Internationales Poesiefestival Medellín (Foto: Wikimedia Commons)
Internationales Poesiefestival Medellín
Seit unglaublichen fünf Jahrzehnten ist Kolumbiens Alltag vor allem durch eines geprägt: La Violencia, die Gewalt. Wer an Kolumbien denkt, denkt an Guerilla, Drogenhandel, Paramilitärs und Autobomben. 1991 rief Fernando Rendón, Herausgeber der Lyrikzeitschrift “PROMETEO“, das Internationale Poesiefestival ins Leben und stellte sich damit gegen die Gewalt und die allgegenwärtige Angst in Medellín. Dieses Jahr konnte das Festival sein 25-jähriges Bestehen feiern.
Nora Gomringer, die 2012 beim Internationalen Poesiefestival in Medellín teilnahm, nannte es in ihrem Artikel in der Frankfurter Allgemeinen Zeitung magische Realität: “Revolution, poetische Kraft und die Gewissheit einer internationalen Verbundenheit erschaffen eine Magie, die nun einen Ort und eine Zeit, folglich eine Realität kennt: Medellín, Stadt des immerwährenden Frühlings, während des Internationalen Poesiefestivals.” Und dieses Festival hat tatsächlich etwas Magisches an sich. Inmitten einer Zeit, die von nichts mehr geprägt ist als vom Terror, wird in Medellín 1991 das erste Poesiefestival ausgerichtet. Zunächst waren nur wenige kolumbianische Dichter vertreten. Mittlerweile kommen die Vortragenden aus aller Welt. “Ich glaube, dass das Festival durch die weltweite Anerkennung mittlerweile zu einem Symbol geworden ist. Und auch die vielen internationalen Dichter genießen großen Respekt und Bewunderung, die Poesie wird respektiert. Das ist wie ein Schutzwall, der das Festival umgibt und die Paramilitärs fern hält”, sagte Fernando Rendón, der Gründer des Festivals, einmal in einem Interview mit dem Deutschlandradio. 2006 erhielt das Festival den alternativen Nobelpreis.

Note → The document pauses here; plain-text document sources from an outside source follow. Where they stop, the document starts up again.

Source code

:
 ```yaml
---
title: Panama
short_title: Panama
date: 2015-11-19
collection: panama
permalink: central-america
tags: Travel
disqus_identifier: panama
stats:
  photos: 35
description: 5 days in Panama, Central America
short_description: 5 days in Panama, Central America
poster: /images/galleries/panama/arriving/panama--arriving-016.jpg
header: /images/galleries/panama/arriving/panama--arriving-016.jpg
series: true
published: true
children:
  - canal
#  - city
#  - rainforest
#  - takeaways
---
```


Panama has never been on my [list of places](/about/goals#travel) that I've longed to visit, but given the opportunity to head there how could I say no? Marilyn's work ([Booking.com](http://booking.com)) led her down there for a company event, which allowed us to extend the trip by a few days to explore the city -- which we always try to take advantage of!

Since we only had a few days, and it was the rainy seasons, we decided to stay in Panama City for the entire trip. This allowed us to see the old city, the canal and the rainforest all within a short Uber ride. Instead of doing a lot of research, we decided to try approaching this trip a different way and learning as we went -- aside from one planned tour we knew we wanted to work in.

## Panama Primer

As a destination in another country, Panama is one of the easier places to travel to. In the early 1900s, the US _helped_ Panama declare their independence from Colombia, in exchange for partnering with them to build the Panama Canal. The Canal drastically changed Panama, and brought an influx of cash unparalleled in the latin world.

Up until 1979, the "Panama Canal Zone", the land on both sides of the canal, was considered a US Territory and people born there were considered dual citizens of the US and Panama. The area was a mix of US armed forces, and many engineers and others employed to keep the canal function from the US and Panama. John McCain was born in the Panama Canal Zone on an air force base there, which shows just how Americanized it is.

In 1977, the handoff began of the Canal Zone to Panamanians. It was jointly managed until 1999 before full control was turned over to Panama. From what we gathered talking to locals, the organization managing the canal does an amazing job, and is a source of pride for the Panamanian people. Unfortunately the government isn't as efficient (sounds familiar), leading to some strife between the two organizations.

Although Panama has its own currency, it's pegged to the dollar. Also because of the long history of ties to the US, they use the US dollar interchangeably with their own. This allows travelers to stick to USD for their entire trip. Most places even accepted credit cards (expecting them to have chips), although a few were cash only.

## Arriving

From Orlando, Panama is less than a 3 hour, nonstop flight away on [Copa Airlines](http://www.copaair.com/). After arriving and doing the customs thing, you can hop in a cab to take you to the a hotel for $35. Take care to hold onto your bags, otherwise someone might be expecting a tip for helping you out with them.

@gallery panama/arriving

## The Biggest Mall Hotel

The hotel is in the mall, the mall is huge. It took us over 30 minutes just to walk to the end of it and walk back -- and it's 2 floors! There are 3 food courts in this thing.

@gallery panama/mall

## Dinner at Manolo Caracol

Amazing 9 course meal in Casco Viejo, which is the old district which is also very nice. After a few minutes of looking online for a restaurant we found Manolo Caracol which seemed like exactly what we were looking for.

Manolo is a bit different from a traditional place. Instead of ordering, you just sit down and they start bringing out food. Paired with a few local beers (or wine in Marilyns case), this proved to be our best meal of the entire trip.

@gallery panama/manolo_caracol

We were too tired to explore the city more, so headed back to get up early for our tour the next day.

Vom 18. bis 25. Juni fand bereits die 26. Ausgabe des Poesiefestivals statt. Heute steht Kolumbien erstmals vor der Chance, anhaltenden Frieden zu gewinnen. Farc-Delegierte und Vertreter des Staates verhandeln seit fast vier Jahren im kubanischen Havana, auf neutralem Gebiet. In dem ein halbes Jahrhundert andauernden Konflikt ließen über 200.000 Menschen ihr Leben und fast sieben Millionen wurden zu Flüchtlingen. Kolumbianische Schriftsteller wie Gabriel García Márquez oder kürzlich Héctor Abad thematisierten den Bürgerkrieg in ihrer Heimat.
So ist es nicht verwunderlich, dass das Poesiefestival nicht mit einem Lyrikfestival in Europa oder woanders in der Welt verglichen werden kann, dass es dort viel mehr bedeutet und die Menschen bewegt. Hans Magnus Enzensberger, einst selbst Teilnehmer in Medellín, schrieb vielsagend: “Vielleicht muss man bis ans andere Ende der Welt reisen, um der Abgebrühtheit unseres Kulturbetriebs zu entrinnen, um sich zu überzeugen, dass ein paar Verse auch heute noch, wie zu homerischer Zeit, eine ganze Stadt begeistern können.”